Additional scientific research studies are needed before DBS can be approved and utilized to deal with Alzheimers illness. Today results are an important next step in the procedure. “If our data make it possible to place electrodes more precisely in neurosurgical studies trialing DBS in Alzheimers clients, that would be wonderful,” says Prof. Horn. “We desperately require an efficient treatment that alleviates the signs of this disease– and DBS is very promising.”.
Going forward, the Horn lab will perform further research studies to investigate and specify other neural networks in the brain that might be useful in treating dementia. Their work will consist of analyzing locations of brain sores and recognizing target regions for both DBS and other techniques of neurostimulation.

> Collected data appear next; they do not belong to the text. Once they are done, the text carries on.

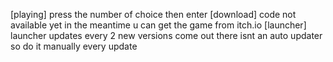 [playing]
press the number of choice then enter
[download]
code not available yet in the meantime u can get the game from itch.io
[launcher]
launcher updates every 2 new versions come out there isnt an auto updater so do it manually every update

Reference: “Optimal deep brain stimulation sites and networks for stimulation of the fornix in Alzheimers illness” by Ana Sofía Ríos, Simón Oxenford, Clemens Neudorfer, Konstantin Butenko, Ningfei Li, Nanditha Rajamani, Alexandre Boutet, Gavin J. B. Elias, Jurgen Germann, Aaron Loh, Wissam Deeb, Fuyixue Wang, Kawin Setsompop, Bryan Salvato, Leonardo Brito de Almeida, Kelly D. Foote, Robert Amaral, Paul B. Rosenberg, David F. Tang-Wai, David A. Wolk, Anna D. Burke, Stephen Salloway, Marwan N. Sabbagh, M. Mallar Chakravarty, Gwenn S. Smith, Constantine G. Lyketsos, Michael S. Okun, William S. Anderson, Zoltan Mari, Francisco A. Ponce, Andres M. Lozano and Andreas Horn, 14 December 2022, Nature Communications.DOI: 10.1038/ s41467-022-34510-3.